Приставка «гипер» казалась вполне уместной. Мы вглядывались в даль, насколько мог видеть глаз, но оказалось, что он мог видеть очень недалеко. Слишком много тумана, слишком пасмурно, слишком много дождевых облаков.
Переглянувшись, мы с Рэнсомом дружно сказали: «И это Испания? И это июнь?»

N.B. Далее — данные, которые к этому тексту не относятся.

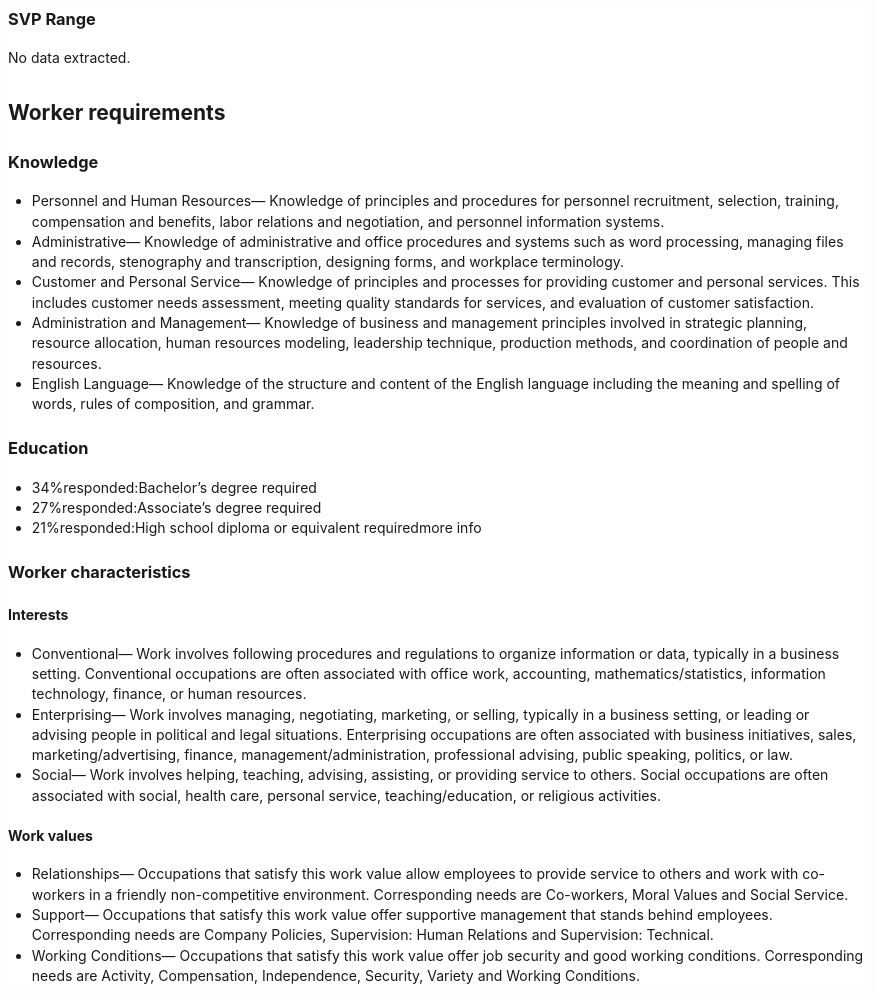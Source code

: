 ### SVP Range
No data extracted.

## Worker requirements
### Knowledge
- Personnel and Human Resources— Knowledge of principles and procedures for personnel recruitment, selection, training, compensation and benefits, labor relations and negotiation, and personnel information systems.
- Administrative— Knowledge of administrative and office procedures and systems such as word processing, managing files and records, stenography and transcription, designing forms, and workplace terminology.
- Customer and Personal Service— Knowledge of principles and processes for providing customer and personal services. This includes customer needs assessment, meeting quality standards for services, and evaluation of customer satisfaction.
- Administration and Management— Knowledge of business and management principles involved in strategic planning, resource allocation, human resources modeling, leadership technique, production methods, and coordination of people and resources.
- English Language— Knowledge of the structure and content of the English language including the meaning and spelling of words, rules of composition, and grammar.

### Education
- 34%responded:Bachelor’s degree required
- 27%responded:Associate’s degree required
- 21%responded:High school diploma or equivalent requiredmore info

### Worker characteristics
#### Interests
- Conventional— Work involves following procedures and regulations to organize information or data, typically in a business setting. Conventional occupations are often associated with office work, accounting, mathematics/statistics, information technology, finance, or human resources.
- Enterprising— Work involves managing, negotiating, marketing, or selling, typically in a business setting, or leading or advising people in political and legal situations. Enterprising occupations are often associated with business initiatives, sales, marketing/advertising, finance, management/administration, professional advising, public speaking, politics, or law.
- Social— Work involves helping, teaching, advising, assisting, or providing service to others. Social occupations are often associated with social, health care, personal service, teaching/education, or religious activities.

#### Work values
- Relationships— Occupations that satisfy this work value allow employees to provide service to others and work with co-workers in a friendly non-competitive environment. Corresponding needs are Co-workers, Moral Values and Social Service.
- Support— Occupations that satisfy this work value offer supportive management that stands behind employees. Corresponding needs are Company Policies, Supervision: Human Relations and Supervision: Technical.
- Working Conditions— Occupations that satisfy this work value offer job security and good working conditions. Corresponding needs are Activity, Compensation, Independence, Security, Variety and Working Conditions.
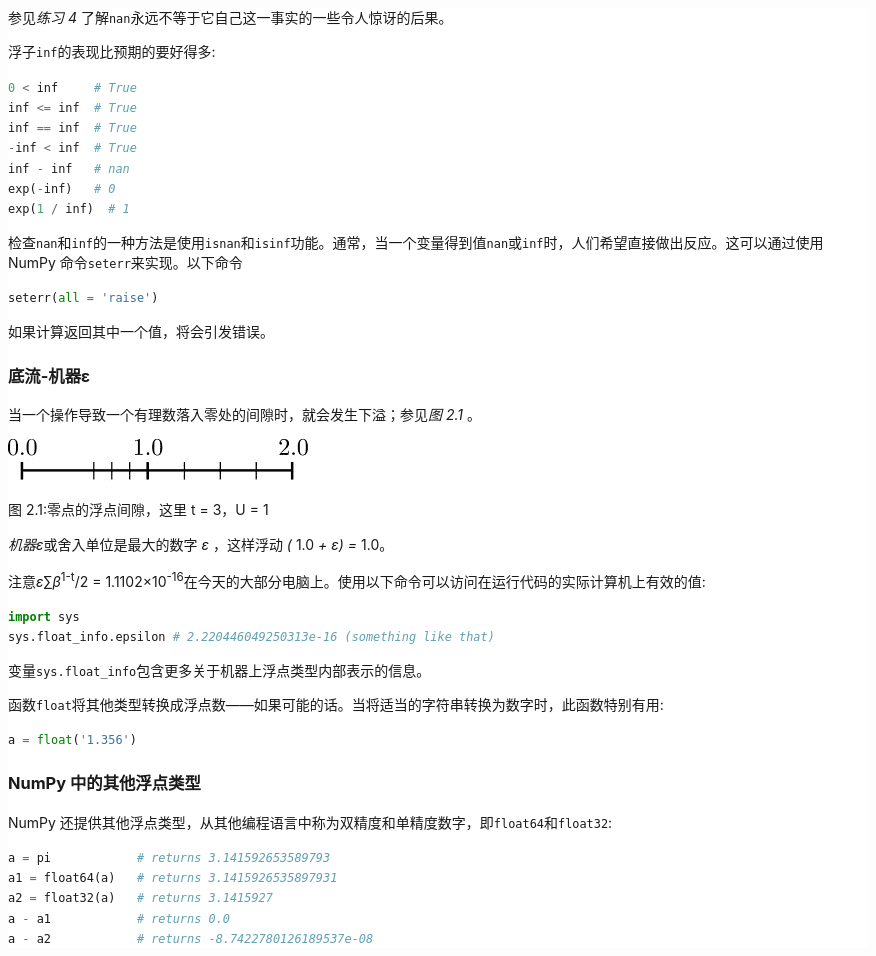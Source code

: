 参见*练习 4* 了解`nan`永远不等于它自己这一事实的一些令人惊讶的后果。

浮子`inf`的表现比预期的要好得多:

```py
0 < inf     # True 
inf <= inf  # True 
inf == inf  # True 
-inf < inf  # True 
inf - inf   # nan 
exp(-inf)   # 0 
exp(1 / inf)  # 1
```

检查`nan`和`inf`的一种方法是使用`isnan`和`isinf`功能。通常，当一个变量得到值`nan`或`inf`时，人们希望直接做出反应。这可以通过使用 NumPy 命令`seterr`来实现。以下命令

```py
seterr(all = 'raise')
```

如果计算返回其中一个值，将会引发错误。

### 底流-机器ε

当一个操作导致一个有理数落入零处的间隙时，就会发生下溢；参见*图 2.1* 。

![Underflow - Machine Epsilon](img/floatz.jpg)

图 2.1:零点的浮点间隙，这里 t = 3，U = 1

*机器ε*或舍入单位是最大的数字 *ε* ，这样浮动 *(* 1.0 *+ ε) =* 1.0。

注意*ε*∑*β*<sup>1-t</sup>/2 = 1.1102×10<sup>-16</sup>在今天的大部分电脑上。使用以下命令可以访问在运行代码的实际计算机上有效的值:

```py
import sys 
sys.float_info.epsilon # 2.220446049250313e-16 (something like that)
```

变量`sys.float_info`包含更多关于机器上浮点类型内部表示的信息。

函数`float`将其他类型转换成浮点数——如果可能的话。当将适当的字符串转换为数字时，此函数特别有用:

```py
a = float('1.356')
```

### NumPy 中的其他浮点类型

NumPy 还提供其他浮点类型，从其他编程语言中称为双精度和单精度数字，即`float64`和`float32`:

```py
a = pi            # returns 3.141592653589793 
a1 = float64(a)   # returns 3.1415926535897931 
a2 = float32(a)   # returns 3.1415927 
a - a1            # returns 0.0 
a - a2            # returns -8.7422780126189537e-08
```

Я пожалела о том, что на мне не зимнее пальто, которое я надеваю в Новой Англии в январе. Если бы налетавший с океана ветер не был пропитан солью, хлеставший нас дождь превратился бы в снег. Рэнсом, явно не угадавший с выбором одежды, был в носках и сандалиях. Пейзаж напомнил мне остров Сейбл – ветер, кругом сырость и ни души. Сразу же на ум пришла сценка из некогда прочитанного мной старого викторианского романа: потрясенная до глубины души героиня в отчаянии бежит по пустоши лишь для того, чтобы на следующее утро ее нашли на берегу замерзшей насмерть.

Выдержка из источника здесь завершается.